Given data:
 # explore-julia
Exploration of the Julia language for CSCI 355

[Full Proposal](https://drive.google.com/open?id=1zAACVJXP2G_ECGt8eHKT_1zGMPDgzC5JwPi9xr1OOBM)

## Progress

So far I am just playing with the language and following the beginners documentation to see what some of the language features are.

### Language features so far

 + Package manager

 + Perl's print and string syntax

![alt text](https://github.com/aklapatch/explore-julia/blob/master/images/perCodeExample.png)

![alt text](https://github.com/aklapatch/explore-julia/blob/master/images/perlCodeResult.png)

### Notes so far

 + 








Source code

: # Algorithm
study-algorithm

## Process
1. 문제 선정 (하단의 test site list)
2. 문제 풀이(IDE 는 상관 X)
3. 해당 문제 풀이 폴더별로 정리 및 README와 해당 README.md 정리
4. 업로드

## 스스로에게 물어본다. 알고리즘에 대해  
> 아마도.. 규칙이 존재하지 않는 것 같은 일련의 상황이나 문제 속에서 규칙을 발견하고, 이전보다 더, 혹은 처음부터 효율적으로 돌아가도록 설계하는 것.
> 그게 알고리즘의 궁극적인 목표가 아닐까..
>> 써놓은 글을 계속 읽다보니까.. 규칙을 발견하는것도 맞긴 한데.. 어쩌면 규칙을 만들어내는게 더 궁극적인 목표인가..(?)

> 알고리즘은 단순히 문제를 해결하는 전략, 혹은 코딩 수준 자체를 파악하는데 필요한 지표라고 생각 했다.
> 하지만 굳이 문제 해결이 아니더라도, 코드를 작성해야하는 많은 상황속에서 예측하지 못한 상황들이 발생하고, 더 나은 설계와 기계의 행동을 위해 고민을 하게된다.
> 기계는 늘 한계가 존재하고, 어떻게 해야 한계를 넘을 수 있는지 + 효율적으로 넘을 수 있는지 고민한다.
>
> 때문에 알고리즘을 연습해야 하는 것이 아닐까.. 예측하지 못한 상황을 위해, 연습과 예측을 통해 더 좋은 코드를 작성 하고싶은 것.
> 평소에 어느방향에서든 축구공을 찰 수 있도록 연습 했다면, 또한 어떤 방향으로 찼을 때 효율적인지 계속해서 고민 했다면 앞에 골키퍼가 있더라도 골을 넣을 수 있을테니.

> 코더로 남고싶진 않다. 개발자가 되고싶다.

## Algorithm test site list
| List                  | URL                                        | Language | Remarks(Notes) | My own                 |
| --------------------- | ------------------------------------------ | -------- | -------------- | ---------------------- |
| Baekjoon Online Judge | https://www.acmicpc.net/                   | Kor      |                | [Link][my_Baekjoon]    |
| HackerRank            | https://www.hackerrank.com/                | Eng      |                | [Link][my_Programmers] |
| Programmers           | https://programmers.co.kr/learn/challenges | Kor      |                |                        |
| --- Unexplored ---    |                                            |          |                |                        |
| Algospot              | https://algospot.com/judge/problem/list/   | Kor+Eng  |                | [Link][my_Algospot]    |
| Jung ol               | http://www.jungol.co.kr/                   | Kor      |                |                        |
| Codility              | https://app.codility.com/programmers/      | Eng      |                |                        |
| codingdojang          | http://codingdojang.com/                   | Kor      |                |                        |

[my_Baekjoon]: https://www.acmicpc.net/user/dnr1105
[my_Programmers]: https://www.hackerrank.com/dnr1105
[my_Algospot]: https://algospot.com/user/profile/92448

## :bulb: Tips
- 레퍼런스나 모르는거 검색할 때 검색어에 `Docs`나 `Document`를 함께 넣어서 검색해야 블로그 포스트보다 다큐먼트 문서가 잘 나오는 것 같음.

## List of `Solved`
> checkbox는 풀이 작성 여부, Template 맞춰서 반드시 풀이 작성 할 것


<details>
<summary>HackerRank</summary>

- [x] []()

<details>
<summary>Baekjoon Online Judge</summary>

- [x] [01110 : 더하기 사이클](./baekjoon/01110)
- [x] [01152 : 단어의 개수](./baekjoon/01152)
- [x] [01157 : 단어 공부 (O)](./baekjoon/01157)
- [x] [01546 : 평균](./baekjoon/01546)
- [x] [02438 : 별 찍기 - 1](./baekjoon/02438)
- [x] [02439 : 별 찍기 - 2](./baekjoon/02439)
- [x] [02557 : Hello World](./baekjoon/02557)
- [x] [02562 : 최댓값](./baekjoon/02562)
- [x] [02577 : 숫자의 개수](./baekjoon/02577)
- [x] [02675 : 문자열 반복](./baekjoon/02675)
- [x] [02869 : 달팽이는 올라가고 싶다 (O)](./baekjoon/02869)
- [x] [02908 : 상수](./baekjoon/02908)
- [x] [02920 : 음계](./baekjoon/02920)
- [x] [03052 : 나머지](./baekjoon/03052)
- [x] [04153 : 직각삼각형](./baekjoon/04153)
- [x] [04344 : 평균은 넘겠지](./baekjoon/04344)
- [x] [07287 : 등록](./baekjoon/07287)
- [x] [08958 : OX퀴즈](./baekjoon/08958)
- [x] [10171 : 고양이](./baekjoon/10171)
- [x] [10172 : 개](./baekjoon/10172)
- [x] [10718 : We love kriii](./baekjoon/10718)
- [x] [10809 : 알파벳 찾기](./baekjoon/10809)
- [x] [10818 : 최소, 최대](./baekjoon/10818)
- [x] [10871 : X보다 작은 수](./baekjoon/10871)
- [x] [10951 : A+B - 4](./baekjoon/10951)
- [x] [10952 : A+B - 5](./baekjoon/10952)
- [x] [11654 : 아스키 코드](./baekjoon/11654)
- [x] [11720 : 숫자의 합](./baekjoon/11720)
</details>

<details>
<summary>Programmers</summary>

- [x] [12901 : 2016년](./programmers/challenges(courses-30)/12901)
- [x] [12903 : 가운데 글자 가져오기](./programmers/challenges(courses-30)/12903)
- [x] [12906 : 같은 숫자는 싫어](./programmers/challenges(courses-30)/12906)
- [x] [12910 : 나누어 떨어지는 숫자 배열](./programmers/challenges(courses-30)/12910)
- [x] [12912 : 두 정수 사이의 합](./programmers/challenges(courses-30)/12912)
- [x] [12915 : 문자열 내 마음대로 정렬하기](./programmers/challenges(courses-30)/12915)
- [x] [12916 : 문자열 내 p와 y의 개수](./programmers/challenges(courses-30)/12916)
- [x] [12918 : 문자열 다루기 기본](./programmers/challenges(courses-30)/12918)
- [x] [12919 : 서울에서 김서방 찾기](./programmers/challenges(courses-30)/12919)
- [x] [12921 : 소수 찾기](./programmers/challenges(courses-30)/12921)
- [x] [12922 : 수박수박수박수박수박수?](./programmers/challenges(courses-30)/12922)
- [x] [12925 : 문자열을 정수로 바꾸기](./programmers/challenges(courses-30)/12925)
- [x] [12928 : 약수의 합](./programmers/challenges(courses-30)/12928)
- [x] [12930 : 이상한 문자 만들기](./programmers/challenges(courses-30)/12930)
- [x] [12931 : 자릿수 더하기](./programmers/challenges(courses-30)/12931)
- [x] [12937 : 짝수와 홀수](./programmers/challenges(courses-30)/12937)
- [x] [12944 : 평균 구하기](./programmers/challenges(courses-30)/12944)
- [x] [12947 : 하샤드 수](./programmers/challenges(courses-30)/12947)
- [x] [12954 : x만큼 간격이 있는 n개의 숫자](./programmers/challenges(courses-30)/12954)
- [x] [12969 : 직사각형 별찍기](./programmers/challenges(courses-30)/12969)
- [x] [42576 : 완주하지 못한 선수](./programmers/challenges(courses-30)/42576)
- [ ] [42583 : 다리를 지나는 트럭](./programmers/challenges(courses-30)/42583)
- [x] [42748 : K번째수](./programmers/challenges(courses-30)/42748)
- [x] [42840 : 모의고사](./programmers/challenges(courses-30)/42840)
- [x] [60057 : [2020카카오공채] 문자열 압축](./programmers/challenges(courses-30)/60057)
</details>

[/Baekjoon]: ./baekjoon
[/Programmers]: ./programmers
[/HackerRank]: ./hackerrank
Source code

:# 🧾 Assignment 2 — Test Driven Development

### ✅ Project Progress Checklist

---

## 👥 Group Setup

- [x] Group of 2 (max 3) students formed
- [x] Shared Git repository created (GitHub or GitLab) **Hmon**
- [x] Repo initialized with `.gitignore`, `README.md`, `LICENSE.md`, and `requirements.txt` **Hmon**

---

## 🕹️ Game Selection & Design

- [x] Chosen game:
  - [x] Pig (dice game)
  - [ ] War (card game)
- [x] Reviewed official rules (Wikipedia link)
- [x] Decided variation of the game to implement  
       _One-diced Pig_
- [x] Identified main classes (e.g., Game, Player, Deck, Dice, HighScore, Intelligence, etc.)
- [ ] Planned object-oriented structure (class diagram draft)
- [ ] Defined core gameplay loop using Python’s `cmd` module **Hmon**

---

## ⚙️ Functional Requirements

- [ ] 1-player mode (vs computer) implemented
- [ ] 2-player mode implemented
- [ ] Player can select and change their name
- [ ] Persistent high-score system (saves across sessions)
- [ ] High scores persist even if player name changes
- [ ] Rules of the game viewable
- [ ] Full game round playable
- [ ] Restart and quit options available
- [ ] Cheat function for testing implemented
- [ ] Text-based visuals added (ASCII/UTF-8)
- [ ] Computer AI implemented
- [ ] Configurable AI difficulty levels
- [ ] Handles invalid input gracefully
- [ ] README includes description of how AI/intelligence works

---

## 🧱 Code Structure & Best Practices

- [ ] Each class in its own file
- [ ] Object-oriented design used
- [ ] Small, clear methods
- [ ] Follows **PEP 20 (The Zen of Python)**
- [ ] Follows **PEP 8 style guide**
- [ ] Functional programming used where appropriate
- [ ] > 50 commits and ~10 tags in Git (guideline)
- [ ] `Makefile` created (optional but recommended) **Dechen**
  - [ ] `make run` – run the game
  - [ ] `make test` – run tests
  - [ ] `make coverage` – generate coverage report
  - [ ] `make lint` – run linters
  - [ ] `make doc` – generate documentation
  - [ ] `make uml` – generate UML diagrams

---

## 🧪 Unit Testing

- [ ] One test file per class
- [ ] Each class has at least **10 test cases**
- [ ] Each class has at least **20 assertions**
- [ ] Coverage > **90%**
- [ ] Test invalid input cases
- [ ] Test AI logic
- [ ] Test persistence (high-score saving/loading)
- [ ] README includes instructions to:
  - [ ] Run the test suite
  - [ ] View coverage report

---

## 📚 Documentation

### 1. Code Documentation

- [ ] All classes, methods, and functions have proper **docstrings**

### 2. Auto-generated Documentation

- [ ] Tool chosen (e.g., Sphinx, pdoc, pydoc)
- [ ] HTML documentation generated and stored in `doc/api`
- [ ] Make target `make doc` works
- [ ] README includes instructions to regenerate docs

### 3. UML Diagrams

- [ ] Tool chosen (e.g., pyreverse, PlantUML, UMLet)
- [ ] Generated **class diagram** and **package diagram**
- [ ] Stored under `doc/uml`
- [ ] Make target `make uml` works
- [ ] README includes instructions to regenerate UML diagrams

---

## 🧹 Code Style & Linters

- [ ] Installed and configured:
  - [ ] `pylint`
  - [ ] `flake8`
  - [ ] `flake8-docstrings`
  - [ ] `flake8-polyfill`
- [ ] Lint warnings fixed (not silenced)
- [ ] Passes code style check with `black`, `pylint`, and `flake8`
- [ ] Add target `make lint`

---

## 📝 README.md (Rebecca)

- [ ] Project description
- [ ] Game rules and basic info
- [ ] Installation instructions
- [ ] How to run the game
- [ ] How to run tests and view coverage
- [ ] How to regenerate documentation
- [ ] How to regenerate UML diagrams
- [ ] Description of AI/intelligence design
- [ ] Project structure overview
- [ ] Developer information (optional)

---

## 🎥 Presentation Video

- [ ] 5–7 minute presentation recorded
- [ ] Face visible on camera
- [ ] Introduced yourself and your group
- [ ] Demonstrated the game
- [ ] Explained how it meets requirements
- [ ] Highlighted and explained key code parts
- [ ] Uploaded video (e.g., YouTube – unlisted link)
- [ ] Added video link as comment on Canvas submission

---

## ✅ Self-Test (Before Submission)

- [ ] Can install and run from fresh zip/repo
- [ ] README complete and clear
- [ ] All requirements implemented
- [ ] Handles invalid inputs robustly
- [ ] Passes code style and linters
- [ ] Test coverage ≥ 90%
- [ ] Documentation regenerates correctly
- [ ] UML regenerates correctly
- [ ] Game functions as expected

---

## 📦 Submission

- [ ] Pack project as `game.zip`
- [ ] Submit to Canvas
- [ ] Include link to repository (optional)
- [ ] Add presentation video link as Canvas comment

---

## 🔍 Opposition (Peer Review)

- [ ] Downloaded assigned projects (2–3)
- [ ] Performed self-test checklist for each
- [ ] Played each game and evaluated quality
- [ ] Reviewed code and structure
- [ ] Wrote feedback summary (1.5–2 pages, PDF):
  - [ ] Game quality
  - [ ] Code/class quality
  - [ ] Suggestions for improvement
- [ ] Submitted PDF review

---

What is expected:
Everything from the line with "- [ ] Computer AI implemented" through the line with "- [ ] Small, clear methods" should be written out exactly as it appears above, end lines included, and nothing outside that range.

Answer space:
- [ ] Computer AI implemented
- [ ] Configurable AI difficulty levels
- [ ] Handles invalid input gracefully
- [ ] README includes description of how AI/intelligence works

---

## 🧱 Code Structure & Best Practices

- [ ] Each class in its own file
- [ ] Object-oriented design used
- [ ] Small, clear methods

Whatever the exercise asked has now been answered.